Markets are facing another tariff-driven volatility cycle. Trump has announced new tariffs on the EU while tying any rollback to a Greenland deal, restarting a familiar pattern that traders have seen multiple times before.
A new 10% tariff is set to begin on February 1, with a planned increase to 25% on June 1 if no agreement is reached.
The targets include Denmark, Norway, Sweden, France, Germany, the UK, the Netherlands, and Finland. Trump has stated the tariffs stay until a full deal on Greenland is reached.
This fits the same structure that has defined Trump’s trade strategy in previous episodes.

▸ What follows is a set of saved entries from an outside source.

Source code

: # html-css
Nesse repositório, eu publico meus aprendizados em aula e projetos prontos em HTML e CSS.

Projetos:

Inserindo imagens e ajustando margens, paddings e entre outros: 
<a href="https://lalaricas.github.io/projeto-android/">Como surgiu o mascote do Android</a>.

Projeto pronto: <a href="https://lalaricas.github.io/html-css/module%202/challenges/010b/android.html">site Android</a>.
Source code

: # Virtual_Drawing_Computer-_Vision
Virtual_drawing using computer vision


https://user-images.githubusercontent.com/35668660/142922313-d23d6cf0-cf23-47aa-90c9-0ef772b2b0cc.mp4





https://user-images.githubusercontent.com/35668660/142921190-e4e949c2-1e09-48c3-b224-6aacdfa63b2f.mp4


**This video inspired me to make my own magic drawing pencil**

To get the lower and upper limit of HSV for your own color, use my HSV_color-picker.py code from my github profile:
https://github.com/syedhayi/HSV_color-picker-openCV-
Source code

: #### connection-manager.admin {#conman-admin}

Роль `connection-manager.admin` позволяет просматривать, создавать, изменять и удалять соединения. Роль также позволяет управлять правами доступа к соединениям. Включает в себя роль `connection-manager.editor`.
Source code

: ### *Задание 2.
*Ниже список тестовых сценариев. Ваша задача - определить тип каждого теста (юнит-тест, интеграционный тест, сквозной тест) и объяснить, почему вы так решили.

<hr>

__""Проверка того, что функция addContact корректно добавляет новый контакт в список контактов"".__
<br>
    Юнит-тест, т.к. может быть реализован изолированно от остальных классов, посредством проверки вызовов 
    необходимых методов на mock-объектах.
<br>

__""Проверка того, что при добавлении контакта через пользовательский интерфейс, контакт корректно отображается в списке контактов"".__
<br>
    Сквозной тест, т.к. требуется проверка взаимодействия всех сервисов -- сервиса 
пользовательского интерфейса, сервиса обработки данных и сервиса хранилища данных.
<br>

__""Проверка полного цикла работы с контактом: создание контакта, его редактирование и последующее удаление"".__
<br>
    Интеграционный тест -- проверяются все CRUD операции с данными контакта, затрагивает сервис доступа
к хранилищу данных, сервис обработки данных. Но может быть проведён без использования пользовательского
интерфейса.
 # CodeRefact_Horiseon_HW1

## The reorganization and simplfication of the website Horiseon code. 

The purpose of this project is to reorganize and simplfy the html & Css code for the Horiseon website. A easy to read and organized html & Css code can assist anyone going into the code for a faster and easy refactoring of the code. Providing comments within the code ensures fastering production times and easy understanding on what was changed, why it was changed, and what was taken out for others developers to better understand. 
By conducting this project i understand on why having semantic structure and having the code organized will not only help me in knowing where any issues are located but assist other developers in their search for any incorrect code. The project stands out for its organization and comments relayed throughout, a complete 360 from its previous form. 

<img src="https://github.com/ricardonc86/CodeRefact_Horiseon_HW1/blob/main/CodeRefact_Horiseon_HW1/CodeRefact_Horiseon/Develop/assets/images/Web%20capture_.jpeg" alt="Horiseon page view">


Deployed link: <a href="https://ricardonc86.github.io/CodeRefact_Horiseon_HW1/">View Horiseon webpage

How the tariff cycle usually unfolds
🟡 Initial threat or cryptic message, often late Friday
🟡 Formal tariff announcement shortly after, usually aggressive in size
🟡 Repeated pressure over the weekend while markets are closed
🟡 Futures sell off when markets reopen on Sunday night
🟡 Early week volatility as headlines dominate
🟡 Dip buying appears midweek as traders realize tariffs are not yet live
🟡 Talks and “progress” headlines surface the following weekend
🟡 Futures rally on optimism, often fading after the cash open
🟡 A deal is announced before tariffs actually take effect
Tariffs are used as leverage, not as an end goal.
The timing matters.
Announcements tend to come when markets are closed, with a 2–3 week window before implementation to force negotiations. In past cases, deals were announced on the exact day tariffs were supposed to go live.
This time the Greenland demand is more complex than past disputes, which could stretch the timeline. Still, the sequence remains familiar.
Markets tend to struggle most during the headline phase, then stabilize once process replaces emotion.
Volatility is not the outcome. It is the mechanism.